Plain-text document sources:
>>>

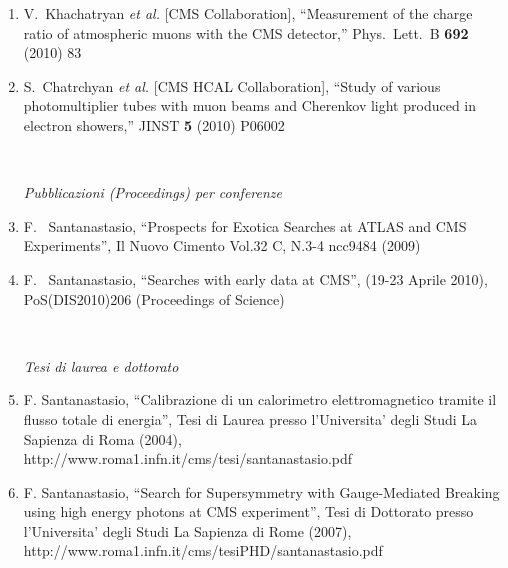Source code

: \documentclass[10pt]{letter}
\begin{document}
\begin{enumerate}
\item V.~Khachatryan {\it et al.} [CMS Collaboration],
  ``Measurement of the charge ratio of atmospheric muons with the CMS detector,''
  Phys.\ Lett.\  B {\bf 692} (2010) 83

\item S.~Chatrchyan {\it et al.}  [CMS HCAL Collaboration],
  ``Study of various photomultiplier tubes with muon beams and Cherenkov light produced in electron showers,''
  JINST {\bf 5} (2010) P06002


~\\
\begin{center} \textit{Pubblicazioni (Proceedings) per conferenze} \\ 
\end{center}

\item F. ~Santanastasio, ``Prospects for Exotica Searches at ATLAS and CMS Experiments'', 
  Il Nuovo Cimento Vol.32 C, N.3-4 ncc9484 (2009)

\item F. ~Santanastasio, ``Searches with early data at CMS'', 
(19-23 Aprile 2010), PoS(DIS2010)206 (Proceedings of Science)


~\\
\begin{center} \textit{Tesi di laurea e dottorato} \\  \end{center}

\item F. Santanastasio, ``Calibrazione di un calorimetro elettromagnetico tramite il flusso totale di energia'', Tesi di Laurea presso l'Universita' degli Studi La Sapienza di Roma (2004), \\ http://www.roma1.infn.it/cms/tesi/santanastasio.pdf 

\item F. Santanastasio, ``Search for Supersymmetry with Gauge-Mediated Breaking using high energy photons at CMS experiment'', Tesi di Dottorato presso l'Universita' degli Studi La Sapienza di Rome (2007),\\ http://www.roma1.infn.it/cms/tesiPHD/santanastasio.pdf 

\end{enumerate}
\end{document}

<<<

Which lines of the data above contain the string "Santanastasio"? Copy each of them.

\item F. ~Santanastasio, ``Prospects for Exotica Searches at ATLAS and CMS Experiments'', 
\item F. ~Santanastasio, ``Searches with early data at CMS'', 
\item F. Santanastasio, ``Calibrazione di un calorimetro elettromagnetico tramite il flusso totale di energia'', Tesi di Laurea presso l'Universita' degli Studi La Sapienza di Roma (2004), \\ http://www.roma1.infn.it/cms/tesi/santanastasio.pdf 
\item F. Santanastasio, ``Search for Supersymmetry with Gauge-Mediated Breaking using high energy photons at CMS experiment'', Tesi di Dottorato presso l'Universita' degli Studi La Sapienza di Rome (2007),\\ http://www.roma1.infn.it/cms/tesiPHD/santanastasio.pdf 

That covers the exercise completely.